La Fonte des glaces(Grasset, 2000)

Virgile s'était heurté de plein fouet au pouvoir politique de son époque, jusqu'à en mourir. D'autres écrivains, à une période plus récente, dans le Moscou des années trente, ont touché le fond de la souffrance et du désespoir, précisément à cause de leur statut d'écrivain. Cet abandon par tous, cette façon d’être rejeté hors de la sphère sociale (Cf. « Lettre du Kurdistan »), ainsi que cet enfermement dans un système totalitaire que j'ai imaginé, comme chez Kafka, propice au développement d'une écriture de type autistique, prend sa source dans plusieurs nouvelles clairement identifiables: "Le Journal d'Ivan Viatchevik" (La Tache aveugle), "Le Droit à la virgule" et "La Faute" (Voyage au pays des bords du gouffre), sans oublier "Le Ciel à travers la lucarne" (paru en revue). Cette dernière m'avait d'ailleurs été inspirée par un refus qui m'avait été opposé un temps, chez Denoël, touchant la publication de Désert physique. Le refus d’un manuscrit provoque un véritable effet de suffocation, vous condamne à une sorte de relégation où vous découvrez que tous les ponts qui vous rattachaient à la vie sont coupés. Soudain, vous vous retrouvez enfermé en vous-même, sans plus savoir comment sortir, comme si l'œuvre avait déjà commencé de pourrir à l'intérieur de vous.

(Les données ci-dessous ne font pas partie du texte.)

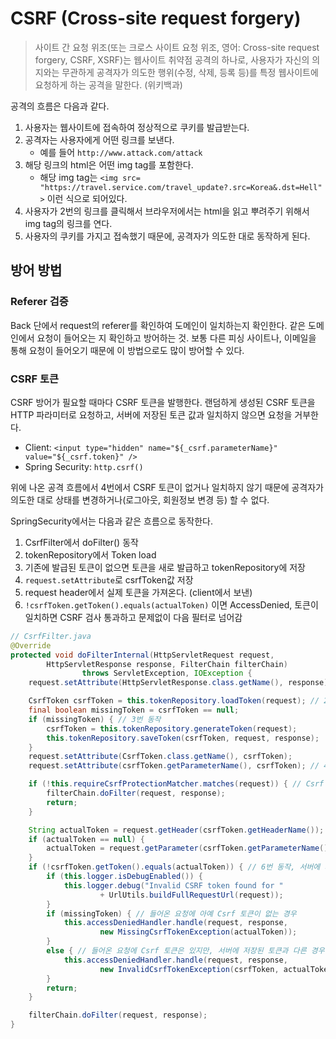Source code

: # CSRF (Cross-site request forgery)

> 사이트 간 요청 위조(또는 크로스 사이트 요청 위조, 영어: Cross-site request forgery, CSRF, XSRF)는 웹사이트 취약점 공격의 하나로, 사용자가 자신의 의지와는 무관하게 공격자가 의도한 행위(수정, 삭제, 등록 등)를 특정 웹사이트에 요청하게 하는 공격을 말한다. (위키백과)

공격의 흐름은 다음과 같다.

1. 사용자는 웹사이트에 접속하여 정상적으로 쿠키를 발급받는다.
2. 공격자는 사용자에게 어떤 링크를 보낸다.
    - 예를 들어 `http://www.attack.com/attack`
3. 해당 링크의 html은 어떤 img tag를 포함한다.
    - 해당 img tag는 `<img src= "https://travel.service.com/travel_update?.src=Korea&.dst=Hell">` 이런 식으로 되어있다.
4. 사용자가 2번의 링크를 클릭해서 브라우저에서는 html을 읽고 뿌려주기 위해서 img tag의 링크를 연다.
5. 사용자의 쿠키를 가지고 접속했기 때문에, 공격자가 의도한 대로 동작하게 된다.

## 방어 방법

### Referer 검증

Back 단에서 request의 referer를 확인하여 도메인이 일치하는지 확인한다. 같은 도메인에서 요청이 들어오는 지 확인하고 방어하는 것. 보통 다른 피싱 사이트나, 이메일을 통해 요청이 들어오기 때문에 이 방법으로도 많이 방어할 수 있다.

### CSRF 토큰

CSRF 방어가 필요할 때마다 CSRF 토큰을 발행한다. 랜덤하게 생성된 CSRF 토큰을 HTTP 파라미터로 요청하고, 서버에 저장된 토큰 값과 일치하지 않으면 요청을 거부한다.

- Client: `<input type="hidden" name="${_csrf.parameterName}" value="${_csrf.token}" />`
- Spring Security: `http.csrf()`

위에 나온 공격 흐름에서 4번에서 CSRF 토큰이 없거나 일치하지 않기 때문에 공격자가 의도한 대로 상태를 변경하거나(로그아웃, 회원정보 변경 등) 할 수 없다.

SpringSecurity에서는 다음과 같은 흐름으로 동작한다.

1. CsrfFilter에서 doFilter() 동작
2. tokenRepository에서 Token load
3. 기존에 발급된 토큰이 없으면 토큰을 새로 발급하고 tokenRepository에 저장
4. `request.setAttribute`로 csrfToken값 저장
5. request header에서 실제 토큰을 가져온다. (client에서 보낸)
6. `!csrfToken.getToken().equals(actualToken)` 이면 AccessDenied, 토큰이 일치하면 CSRF 검사 통과하고 문제없이 다음 필터로 넘어감

```java
// CsrfFilter.java
@Override
protected void doFilterInternal(HttpServletRequest request,
        HttpServletResponse response, FilterChain filterChain)
                throws ServletException, IOException {
    request.setAttribute(HttpServletResponse.class.getName(), response);

    CsrfToken csrfToken = this.tokenRepository.loadToken(request); // 2번 동작
    final boolean missingToken = csrfToken == null;
    if (missingToken) { // 3번 동작
        csrfToken = this.tokenRepository.generateToken(request);
        this.tokenRepository.saveToken(csrfToken, request, response);
    }
    request.setAttribute(CsrfToken.class.getName(), csrfToken);
    request.setAttribute(csrfToken.getParameterName(), csrfToken); // 4번 동작

    if (!this.requireCsrfProtectionMatcher.matches(request)) { // Csrf 보호 대상인지 확인
        filterChain.doFilter(request, response);
        return;
    }

    String actualToken = request.getHeader(csrfToken.getHeaderName()); // 5번 동작
    if (actualToken == null) {
        actualToken = request.getParameter(csrfToken.getParameterName()); // header말고 parameter로 들어왔는지 확인
    }
    if (!csrfToken.getToken().equals(actualToken)) { // 6번 동작, 서버에 저장된 토큰과 일치하는지 확인
        if (this.logger.isDebugEnabled()) {
            this.logger.debug("Invalid CSRF token found for "
                    + UrlUtils.buildFullRequestUrl(request));
        }
        if (missingToken) { // 들어온 요청에 아예 Csrf 토큰이 없는 경우
            this.accessDeniedHandler.handle(request, response,
                    new MissingCsrfTokenException(actualToken));
        }
        else { // 들어온 요청에 Csrf 토큰은 있지만, 서버에 저장된 토큰과 다른 경우
            this.accessDeniedHandler.handle(request, response,
                    new InvalidCsrfTokenException(csrfToken, actualToken));
        }
        return;
    }

    filterChain.doFilter(request, response);
}
```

C'est cette impression de réclusion que j'ai voulu restituer dans La Fonte des glaces. Un des derniers voyages d'écrivains, à la mode soviétique, organisé quatre ans après l'arrivée de Gorbatchev au pouvoir (1989), m'avait fourni le prétexte à écrire ce grand roman russe auquel je rêvais depuis longtemps. La lecture de La Mitrailleuse d'argile de Victor Pelevine est venue entre-temps modifier le projet de départ. La Fonte des glaces, qui s’inspire d'une intrigue amoureuse à caractère autobiographique, dont certains éléments avaient déjà été esquissés dans Auguste fulminant, met en scène un écrivain pris au piège d'une souricière politique, sociale et quasi métaphysique, à laquelle il n'existe pas d'issue. Etre contraint de rédiger son autobiographie fictive, en s'accusant de tous les maux et avec suffisamment de conviction, à seule fin de persuader ses juges de mettre un terme à vos tortures en signant votre arrêt de mort, terrible fonction que celle qui est alors assignée à la littérature ! Le dernier chapitre de Une aventure sentimentale, où il apparaît qu'une relation trop exclusive à l'écriture développe quelque chose de mortifère, avait déjà amorcé cette hypothèse. Dans La Fonte des glaces, tout le tragique de l'argument relève donc de ce principe : écrire pour se faire mettre à mort.